The details of his ideas were for his time – well, obviously, but I just mean that they weren’t for our times. He thought that only an artificial language could become the international language. Well, English has rather proven that wrong. And he thought that countries should have names like “Parizregno” and “Petersburgregno”, to avoid alienating people who weren’t of the majority group living there – although presumably completely alienating anyone who didn’t live in the capital city! I can’t say that I’m really getting that, but he was living in an age of multi-ethnic empires. Imagine how bloody annoying it must have been if you were, say, a Czech living in Austria-Hungary or a Lithuanian living in the Russian Empire.
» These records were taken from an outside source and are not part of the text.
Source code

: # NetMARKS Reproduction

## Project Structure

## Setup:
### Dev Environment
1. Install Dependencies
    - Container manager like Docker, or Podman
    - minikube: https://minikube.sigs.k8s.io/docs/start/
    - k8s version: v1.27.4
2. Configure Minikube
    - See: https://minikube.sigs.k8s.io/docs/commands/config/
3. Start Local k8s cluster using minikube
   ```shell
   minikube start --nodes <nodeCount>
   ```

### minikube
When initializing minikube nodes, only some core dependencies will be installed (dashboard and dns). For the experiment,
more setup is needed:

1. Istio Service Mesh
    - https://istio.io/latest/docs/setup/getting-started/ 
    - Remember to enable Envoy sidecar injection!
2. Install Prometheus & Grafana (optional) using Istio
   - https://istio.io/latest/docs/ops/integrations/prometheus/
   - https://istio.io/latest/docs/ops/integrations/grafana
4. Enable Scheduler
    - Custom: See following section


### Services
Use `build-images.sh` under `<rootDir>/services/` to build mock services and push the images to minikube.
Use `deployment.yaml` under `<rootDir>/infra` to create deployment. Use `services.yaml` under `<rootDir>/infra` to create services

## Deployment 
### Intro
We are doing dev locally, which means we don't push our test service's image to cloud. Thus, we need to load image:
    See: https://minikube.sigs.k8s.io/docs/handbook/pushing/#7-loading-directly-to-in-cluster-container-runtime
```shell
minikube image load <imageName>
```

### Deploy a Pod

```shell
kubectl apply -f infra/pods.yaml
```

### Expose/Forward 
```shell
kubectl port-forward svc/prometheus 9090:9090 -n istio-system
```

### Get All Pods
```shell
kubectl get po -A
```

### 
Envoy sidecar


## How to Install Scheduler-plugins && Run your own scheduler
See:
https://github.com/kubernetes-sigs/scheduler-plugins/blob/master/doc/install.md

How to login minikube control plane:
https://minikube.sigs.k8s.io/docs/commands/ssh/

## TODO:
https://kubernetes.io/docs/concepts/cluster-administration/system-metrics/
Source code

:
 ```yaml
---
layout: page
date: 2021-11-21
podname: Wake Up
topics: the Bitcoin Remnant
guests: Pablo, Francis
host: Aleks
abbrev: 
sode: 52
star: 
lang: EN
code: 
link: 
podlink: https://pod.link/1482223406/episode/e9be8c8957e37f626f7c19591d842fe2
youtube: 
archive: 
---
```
But the basic ideas, especially the one about the common moral code – yep, what a wonderful idea in any era

So there was rather a lot of food for thought in a very short book. There was a lot that it didn’t say, but, to be fair, it was supposed to be a book about Zamenhof, and a very short one at that, rather than a book about all the associated matters which it only touched on briefly. I’m thinking mainly of the very brief reference to the idea of discriminating against people on the basis of language. It’s not something that we hear much about, compared to other forms of discrimination, but, if you look at the history of, say, Catalunya, Galicia and the Basque areas within the Spanish state, or Flemish-speaking parts of Belgium, or Wales, to name but a few examples, then it’s certainly an issue. The idea of a common second language in a multilingual state is another issue, the obvious example being the English language in India. It might also have been useful to have included a section on the persecution of speakers of Esperanto by Hitler, Stalin and Franco.

But it was only a very short book. And all the mix-ups with the place names just kept distracting me from what it was saying. Even so, it got me thinking

And all three of Zamenhof’s children were killed during the Holocaust. What a very sad post script to the life of a man who hoped to bring about world peace and unity. He hoped for a world without war. Maybe, one day, we’ll get there.